Of all electronic cigarettes, Juul has the highest level of nicotine in its products. According to a 2016 report from the U.S. Department of Health and Human Services, the use of e-cigarettes among young adults is now the most commonly-used tobacco product and is strongly correlated with the use of other types of tobacco products later in life.
“Do your research; know what’s going inside your body,” Longoria said.
Longoria said the reason why Juul is so popular is because it is discreet. A Juul can be smoked virtually anywhere and closely resembles a standard USB flash drive.
The origin of Juul began when former smokers James Monsees and Adam Bowen started researching an alternative to smoking. They developed a device that can deliver nearly the same amount of nicotine a cigarette has but with less chemicals. The duo co-founded JUUL Labs and breathed life into the Juul in 2015.
Forever Vapes manager Bobbi Martin said Juul was invented as a safe way of delivering nicotine. According to the Centers for Disease Control and Prevention, e-cigarettes expose users to fewer harmful chemicals than traditional cigarettes.
However, tobacco is harmful in all forms, according to the organization’s website.
Smoke is produced when the user pulls on the mouthpiece of the Juul, she said. The battery automatically turns on to power a coil inside. The nicotine solution inside of the pod is then atomized, turning the liquid solution into a fine vapor. The vapor and smell quickly dissipates, leaving behind no trace.
“The Juul comes in two parts: the first part is the battery which provides the power to the pod, which is the second part,” Martin said. “The pod contains a nicotine-solution juice with flavor, usually fruity or tobacco-flavored.”

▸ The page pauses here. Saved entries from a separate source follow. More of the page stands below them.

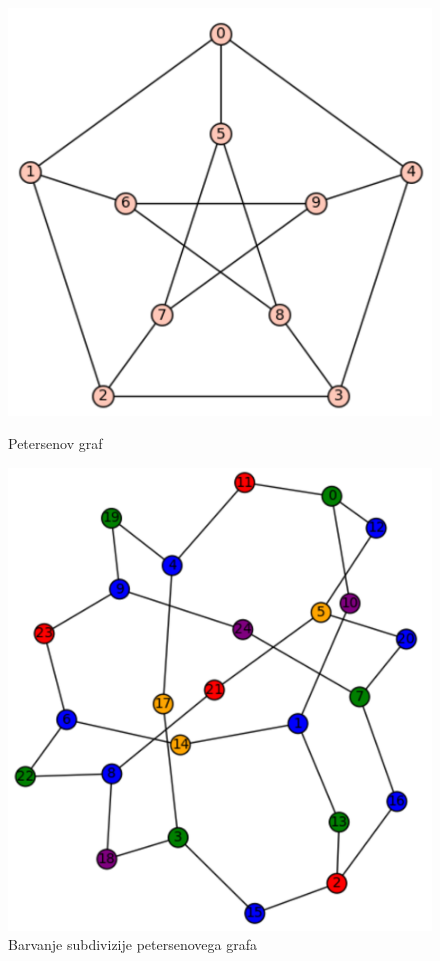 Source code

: \documentclass[11pt,a4paper,titlepage]{article}
\begin{document}
\begin{figure}[h]
	\centering
	\begin{minipage}{0.45\textwidth}
		\centering
		\includegraphics[width=\linewidth]{petersen_graph.png}
		\caption{Petersenov graf}
	\end{minipage}
	\hfill
	\begin{minipage}{0.45\textwidth}
		\centering
		\includegraphics[width=\linewidth]{subdivizija_petersen_graph.png}
		\caption{Barvanje subdivizije petersenovega grafa}
	\end{minipage}
\end{figure}
\end{document}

Martin was a smoker and said making the transition to smoking a Juul saved her life. Three years ago she smoked more than two and a half packs of cigarettes a day, Martin said, and up to that point, she had been a cigarette smoker for 16 years.
“I couldn’t walk — the circulation in my legs were terrible, it was painful for me to get anywhere. I would have to endure the pain just to go places and grocery shop,” Martin said.
Allid said his parents are heavy cigarette smokers, which discouraged him from using nicotine products for most of his life. After his friends exposed him to a Juul, however, Allid started smoking. He said he doesn’t like the hint of tobacco in it but pushed past it.
Allid said he likes the convenience of smoking a Juul because he doesn’t have to go outside to smoke it, as opposed to a cigarette.
“I’ve been told, especially by my parents, ‘Why do you vape? Why do you smoke Juuls?,’” Allid said. “I just tell them I would rather smoke this than smoke a cigarette.”
Smoking a Juul is detrimental to one’s health, especially affecting brain development in college-age students whose brains aren’t fully developed until age 25, Longoria said.
Nicotine affects the frontal lobe of the brain, responsible for impulse control and decision-making. Every time someone smokes a Juul, a neurotransmitter called dopamine is released in the brain.
The chemical regulates many things in the body, one of which is pleasure. Prolonged use of nicotine can lead to an addiction, Longoria said.
When Juuls were first released, they were marketed towards adults as a way to substitute cigarettes, but now they seem to have targeted younger adults, she said.
“Cigarettes aren’t traditionally flavored,” Longoria said. “So, who likes flavored things? Typically younger kids, younger populations.”
Longoria said it is possible for students to overcome a nicotine addiction by visiting the many resources on campus, such as the Health Center. She said students can reach out to the center’s Health Promotion and Substance Abuse office.
“We’re all just people trying to live towards healthier lives and healthier Mavericks,” Longoria said.